[[ RECORDS SUPPLIED, beginning ]]
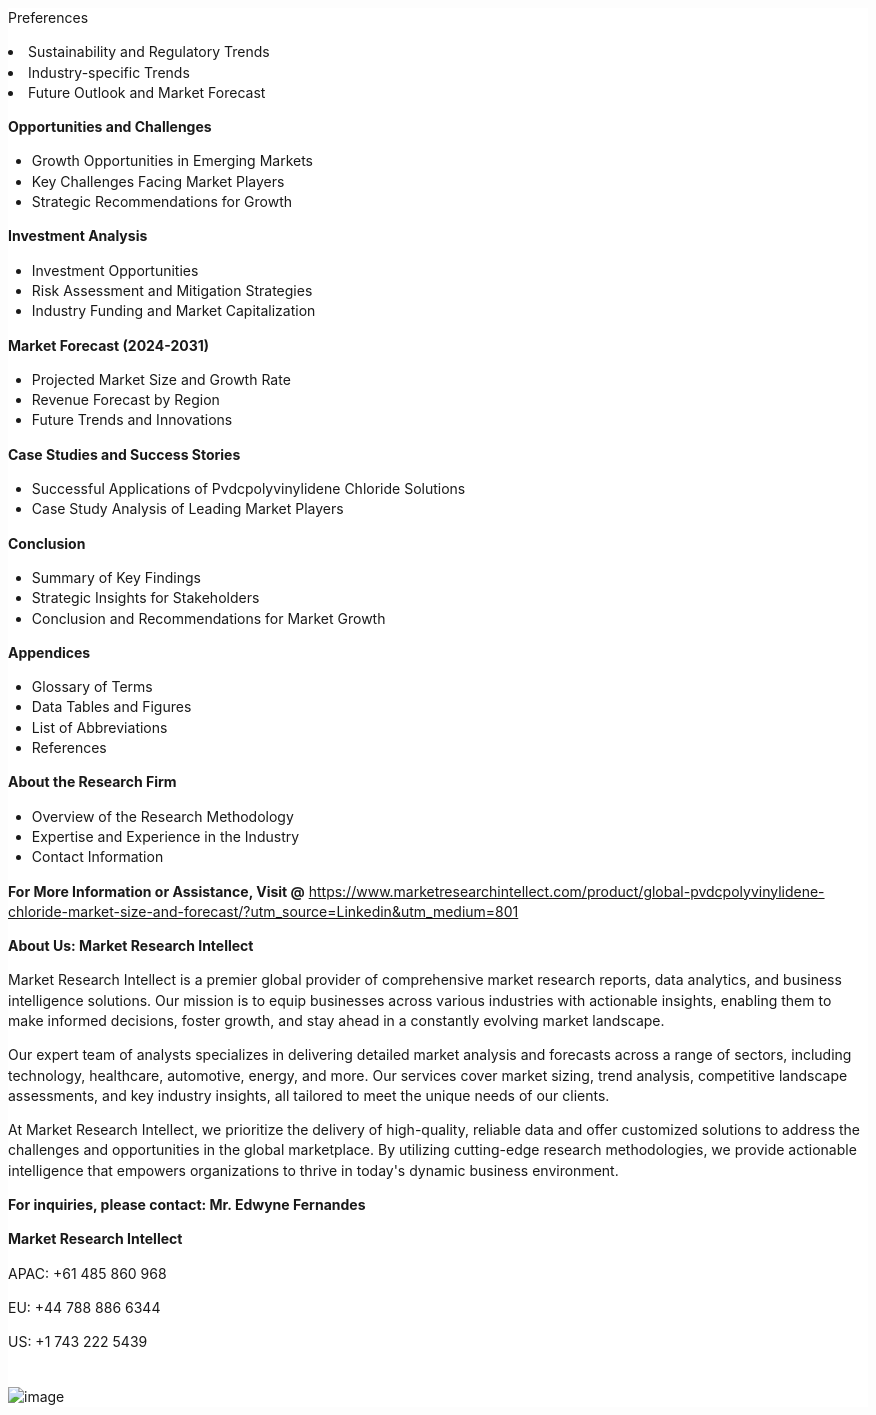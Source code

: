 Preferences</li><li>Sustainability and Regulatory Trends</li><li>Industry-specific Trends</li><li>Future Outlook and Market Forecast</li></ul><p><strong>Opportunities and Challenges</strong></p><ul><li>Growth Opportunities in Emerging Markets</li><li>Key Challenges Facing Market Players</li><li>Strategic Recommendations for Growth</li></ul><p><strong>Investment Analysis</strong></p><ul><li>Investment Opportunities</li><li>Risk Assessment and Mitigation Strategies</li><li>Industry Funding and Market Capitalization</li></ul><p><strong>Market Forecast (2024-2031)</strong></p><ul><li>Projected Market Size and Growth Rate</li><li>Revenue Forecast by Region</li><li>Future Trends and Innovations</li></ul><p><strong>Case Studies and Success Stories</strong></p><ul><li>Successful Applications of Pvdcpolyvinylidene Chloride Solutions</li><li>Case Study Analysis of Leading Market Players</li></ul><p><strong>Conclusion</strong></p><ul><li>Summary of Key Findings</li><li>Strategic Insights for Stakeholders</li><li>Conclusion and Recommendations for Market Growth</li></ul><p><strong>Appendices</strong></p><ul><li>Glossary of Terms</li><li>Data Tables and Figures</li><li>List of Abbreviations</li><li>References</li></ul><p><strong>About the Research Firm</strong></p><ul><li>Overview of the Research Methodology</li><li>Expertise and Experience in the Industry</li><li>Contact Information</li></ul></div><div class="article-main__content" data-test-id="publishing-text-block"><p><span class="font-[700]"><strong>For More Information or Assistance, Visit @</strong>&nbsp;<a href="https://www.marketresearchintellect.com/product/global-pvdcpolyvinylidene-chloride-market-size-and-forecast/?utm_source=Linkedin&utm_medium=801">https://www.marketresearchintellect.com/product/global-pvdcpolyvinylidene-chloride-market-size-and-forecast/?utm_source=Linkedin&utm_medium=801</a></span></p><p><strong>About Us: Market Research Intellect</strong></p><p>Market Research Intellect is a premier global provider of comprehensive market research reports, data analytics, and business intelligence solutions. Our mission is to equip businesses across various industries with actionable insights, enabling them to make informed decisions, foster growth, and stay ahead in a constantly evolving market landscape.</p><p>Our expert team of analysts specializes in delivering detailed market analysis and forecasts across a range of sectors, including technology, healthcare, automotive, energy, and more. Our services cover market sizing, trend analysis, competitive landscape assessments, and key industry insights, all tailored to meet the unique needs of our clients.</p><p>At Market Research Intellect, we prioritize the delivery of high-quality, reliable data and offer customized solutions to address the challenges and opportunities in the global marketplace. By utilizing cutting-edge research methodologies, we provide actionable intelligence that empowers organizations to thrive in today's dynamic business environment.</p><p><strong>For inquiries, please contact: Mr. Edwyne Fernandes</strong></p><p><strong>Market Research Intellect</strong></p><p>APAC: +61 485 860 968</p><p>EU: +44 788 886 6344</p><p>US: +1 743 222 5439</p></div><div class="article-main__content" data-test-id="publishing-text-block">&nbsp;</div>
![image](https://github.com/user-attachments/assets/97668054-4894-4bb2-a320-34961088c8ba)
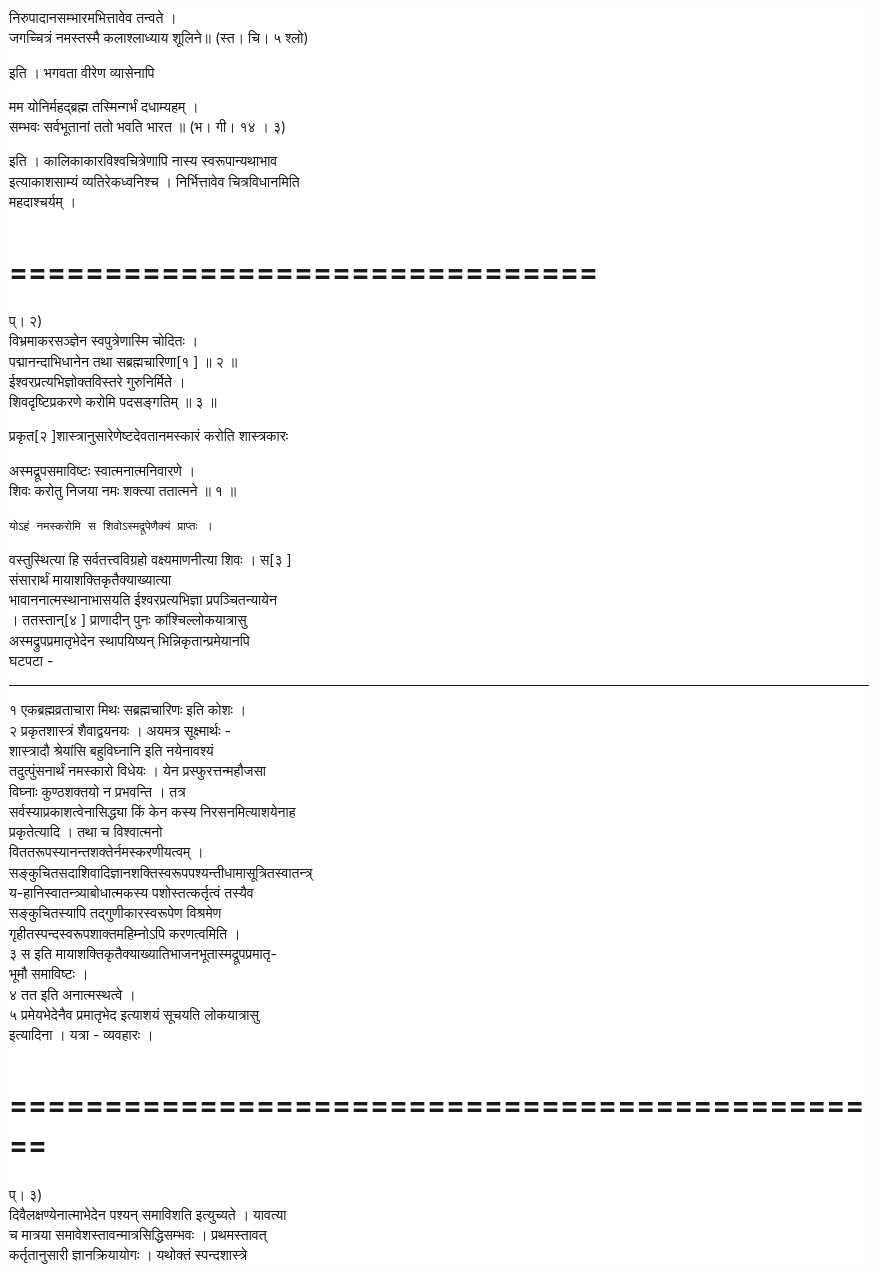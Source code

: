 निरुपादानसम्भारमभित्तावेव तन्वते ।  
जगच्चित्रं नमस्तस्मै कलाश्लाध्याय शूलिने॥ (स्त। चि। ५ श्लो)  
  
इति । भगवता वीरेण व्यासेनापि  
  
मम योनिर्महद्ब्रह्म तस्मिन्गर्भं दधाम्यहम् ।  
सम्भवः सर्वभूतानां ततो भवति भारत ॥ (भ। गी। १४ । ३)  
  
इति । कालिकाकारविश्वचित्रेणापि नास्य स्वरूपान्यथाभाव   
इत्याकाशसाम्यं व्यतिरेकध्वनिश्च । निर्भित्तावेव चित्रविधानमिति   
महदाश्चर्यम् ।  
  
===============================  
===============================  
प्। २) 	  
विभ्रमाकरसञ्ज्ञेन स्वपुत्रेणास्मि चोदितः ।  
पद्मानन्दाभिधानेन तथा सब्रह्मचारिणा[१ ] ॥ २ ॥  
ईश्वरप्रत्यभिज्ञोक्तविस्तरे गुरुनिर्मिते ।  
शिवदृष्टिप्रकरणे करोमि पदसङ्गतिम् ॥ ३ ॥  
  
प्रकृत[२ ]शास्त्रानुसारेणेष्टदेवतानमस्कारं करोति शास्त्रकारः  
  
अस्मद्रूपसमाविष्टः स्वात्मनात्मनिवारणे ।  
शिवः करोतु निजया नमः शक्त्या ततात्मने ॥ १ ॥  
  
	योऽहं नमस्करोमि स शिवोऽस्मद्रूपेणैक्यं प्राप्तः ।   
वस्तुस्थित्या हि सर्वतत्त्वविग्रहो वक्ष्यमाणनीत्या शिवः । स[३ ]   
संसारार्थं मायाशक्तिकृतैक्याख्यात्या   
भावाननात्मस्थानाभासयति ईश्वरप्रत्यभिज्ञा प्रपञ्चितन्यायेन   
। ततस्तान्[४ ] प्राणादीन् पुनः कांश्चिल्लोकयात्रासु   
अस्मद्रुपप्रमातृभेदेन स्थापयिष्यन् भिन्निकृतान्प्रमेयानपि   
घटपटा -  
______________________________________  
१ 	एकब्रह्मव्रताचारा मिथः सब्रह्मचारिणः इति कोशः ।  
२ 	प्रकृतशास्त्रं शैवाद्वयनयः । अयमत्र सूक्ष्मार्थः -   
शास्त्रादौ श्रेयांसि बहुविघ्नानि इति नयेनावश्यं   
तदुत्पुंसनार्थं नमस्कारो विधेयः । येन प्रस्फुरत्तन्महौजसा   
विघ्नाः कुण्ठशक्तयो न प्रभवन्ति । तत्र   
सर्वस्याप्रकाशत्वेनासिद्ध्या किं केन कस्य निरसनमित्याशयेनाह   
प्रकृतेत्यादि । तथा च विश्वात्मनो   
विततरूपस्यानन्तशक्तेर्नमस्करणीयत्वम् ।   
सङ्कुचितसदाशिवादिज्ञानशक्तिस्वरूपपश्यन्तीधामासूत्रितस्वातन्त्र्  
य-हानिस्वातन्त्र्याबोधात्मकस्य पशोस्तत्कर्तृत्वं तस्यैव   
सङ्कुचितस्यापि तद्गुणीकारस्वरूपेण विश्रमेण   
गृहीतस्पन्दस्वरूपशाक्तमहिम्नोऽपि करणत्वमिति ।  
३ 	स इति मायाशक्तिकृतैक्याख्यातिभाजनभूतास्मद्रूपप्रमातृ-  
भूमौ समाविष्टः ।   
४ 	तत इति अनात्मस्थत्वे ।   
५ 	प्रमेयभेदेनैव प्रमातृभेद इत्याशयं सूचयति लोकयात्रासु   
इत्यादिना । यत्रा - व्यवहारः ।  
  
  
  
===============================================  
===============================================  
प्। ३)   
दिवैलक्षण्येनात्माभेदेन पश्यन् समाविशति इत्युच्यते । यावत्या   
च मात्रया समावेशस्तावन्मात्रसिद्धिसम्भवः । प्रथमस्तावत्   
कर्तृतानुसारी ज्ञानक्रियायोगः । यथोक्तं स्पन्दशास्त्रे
[[ RECORDS SUPPLIED, end ]]
### GOAL OF THE EXERCISE
Exact copy, pictures excluded: restate every record above word for word.

### OUTPUT FOR THIS TASK
Source code

: Preferences</li><li>Sustainability and Regulatory Trends</li><li>Industry-specific Trends</li><li>Future Outlook and Market Forecast</li></ul><p><strong>Opportunities and Challenges</strong></p><ul><li>Growth Opportunities in Emerging Markets</li><li>Key Challenges Facing Market Players</li><li>Strategic Recommendations for Growth</li></ul><p><strong>Investment Analysis</strong></p><ul><li>Investment Opportunities</li><li>Risk Assessment and Mitigation Strategies</li><li>Industry Funding and Market Capitalization</li></ul><p><strong>Market Forecast (2024-2031)</strong></p><ul><li>Projected Market Size and Growth Rate</li><li>Revenue Forecast by Region</li><li>Future Trends and Innovations</li></ul><p><strong>Case Studies and Success Stories</strong></p><ul><li>Successful Applications of Pvdcpolyvinylidene Chloride Solutions</li><li>Case Study Analysis of Leading Market Players</li></ul><p><strong>Conclusion</strong></p><ul><li>Summary of Key Findings</li><li>Strategic Insights for Stakeholders</li><li>Conclusion and Recommendations for Market Growth</li></ul><p><strong>Appendices</strong></p><ul><li>Glossary of Terms</li><li>Data Tables and Figures</li><li>List of Abbreviations</li><li>References</li></ul><p><strong>About the Research Firm</strong></p><ul><li>Overview of the Research Methodology</li><li>Expertise and Experience in the Industry</li><li>Contact Information</li></ul></div><div class="article-main__content" data-test-id="publishing-text-block"><p><span class="font-[700]"><strong>For More Information or Assistance, Visit @</strong>&nbsp;<a href="https://www.marketresearchintellect.com/product/global-pvdcpolyvinylidene-chloride-market-size-and-forecast/?utm_source=Linkedin&utm_medium=801">https://www.marketresearchintellect.com/product/global-pvdcpolyvinylidene-chloride-market-size-and-forecast/?utm_source=Linkedin&utm_medium=801</a></span></p><p><strong>About Us: Market Research Intellect</strong></p><p>Market Research Intellect is a premier global provider of comprehensive market research reports, data analytics, and business intelligence solutions. Our mission is to equip businesses across various industries with actionable insights, enabling them to make informed decisions, foster growth, and stay ahead in a constantly evolving market landscape.</p><p>Our expert team of analysts specializes in delivering detailed market analysis and forecasts across a range of sectors, including technology, healthcare, automotive, energy, and more. Our services cover market sizing, trend analysis, competitive landscape assessments, and key industry insights, all tailored to meet the unique needs of our clients.</p><p>At Market Research Intellect, we prioritize the delivery of high-quality, reliable data and offer customized solutions to address the challenges and opportunities in the global marketplace. By utilizing cutting-edge research methodologies, we provide actionable intelligence that empowers organizations to thrive in today's dynamic business environment.</p><p><strong>For inquiries, please contact: Mr. Edwyne Fernandes</strong></p><p><strong>Market Research Intellect</strong></p><p>APAC: +61 485 860 968</p><p>EU: +44 788 886 6344</p><p>US: +1 743 222 5439</p></div><div class="article-main__content" data-test-id="publishing-text-block">&nbsp;</div>
![image](https://github.com/user-attachments/assets/97668054-4894-4bb2-a320-34961088c8ba)
Source code

: निरुपादानसम्भारमभित्तावेव तन्वते ।  
जगच्चित्रं नमस्तस्मै कलाश्लाध्याय शूलिने॥ (स्त। चि। ५ श्लो)  
  
इति । भगवता वीरेण व्यासेनापि  
  
मम योनिर्महद्ब्रह्म तस्मिन्गर्भं दधाम्यहम् ।  
सम्भवः सर्वभूतानां ततो भवति भारत ॥ (भ। गी। १४ । ३)  
  
इति । कालिकाकारविश्वचित्रेणापि नास्य स्वरूपान्यथाभाव   
इत्याकाशसाम्यं व्यतिरेकध्वनिश्च । निर्भित्तावेव चित्रविधानमिति   
महदाश्चर्यम् ।  
  
===============================  
===============================  
प्। २) 	  
विभ्रमाकरसञ्ज्ञेन स्वपुत्रेणास्मि चोदितः ।  
पद्मानन्दाभिधानेन तथा सब्रह्मचारिणा[१ ] ॥ २ ॥  
ईश्वरप्रत्यभिज्ञोक्तविस्तरे गुरुनिर्मिते ।  
शिवदृष्टिप्रकरणे करोमि पदसङ्गतिम् ॥ ३ ॥  
  
प्रकृत[२ ]शास्त्रानुसारेणेष्टदेवतानमस्कारं करोति शास्त्रकारः  
  
अस्मद्रूपसमाविष्टः स्वात्मनात्मनिवारणे ।  
शिवः करोतु निजया नमः शक्त्या ततात्मने ॥ १ ॥  
  
	योऽहं नमस्करोमि स शिवोऽस्मद्रूपेणैक्यं प्राप्तः ।   
वस्तुस्थित्या हि सर्वतत्त्वविग्रहो वक्ष्यमाणनीत्या शिवः । स[३ ]   
संसारार्थं मायाशक्तिकृतैक्याख्यात्या   
भावाननात्मस्थानाभासयति ईश्वरप्रत्यभिज्ञा प्रपञ्चितन्यायेन   
। ततस्तान्[४ ] प्राणादीन् पुनः कांश्चिल्लोकयात्रासु   
अस्मद्रुपप्रमातृभेदेन स्थापयिष्यन् भिन्निकृतान्प्रमेयानपि   
घटपटा -  
______________________________________  
१ 	एकब्रह्मव्रताचारा मिथः सब्रह्मचारिणः इति कोशः ।  
२ 	प्रकृतशास्त्रं शैवाद्वयनयः । अयमत्र सूक्ष्मार्थः -   
शास्त्रादौ श्रेयांसि बहुविघ्नानि इति नयेनावश्यं   
तदुत्पुंसनार्थं नमस्कारो विधेयः । येन प्रस्फुरत्तन्महौजसा   
विघ्नाः कुण्ठशक्तयो न प्रभवन्ति । तत्र   
सर्वस्याप्रकाशत्वेनासिद्ध्या किं केन कस्य निरसनमित्याशयेनाह   
प्रकृतेत्यादि । तथा च विश्वात्मनो   
विततरूपस्यानन्तशक्तेर्नमस्करणीयत्वम् ।   
सङ्कुचितसदाशिवादिज्ञानशक्तिस्वरूपपश्यन्तीधामासूत्रितस्वातन्त्र्  
य-हानिस्वातन्त्र्याबोधात्मकस्य पशोस्तत्कर्तृत्वं तस्यैव   
सङ्कुचितस्यापि तद्गुणीकारस्वरूपेण विश्रमेण   
गृहीतस्पन्दस्वरूपशाक्तमहिम्नोऽपि करणत्वमिति ।  
३ 	स इति मायाशक्तिकृतैक्याख्यातिभाजनभूतास्मद्रूपप्रमातृ-  
भूमौ समाविष्टः ।   
४ 	तत इति अनात्मस्थत्वे ।   
५ 	प्रमेयभेदेनैव प्रमातृभेद इत्याशयं सूचयति लोकयात्रासु   
इत्यादिना । यत्रा - व्यवहारः ।  
  
  
  
===============================================  
===============================================  
प्। ३)   
दिवैलक्षण्येनात्माभेदेन पश्यन् समाविशति इत्युच्यते । यावत्या   
च मात्रया समावेशस्तावन्मात्रसिद्धिसम्भवः । प्रथमस्तावत्   
कर्तृतानुसारी ज्ञानक्रियायोगः । यथोक्तं स्पन्दशास्त्रे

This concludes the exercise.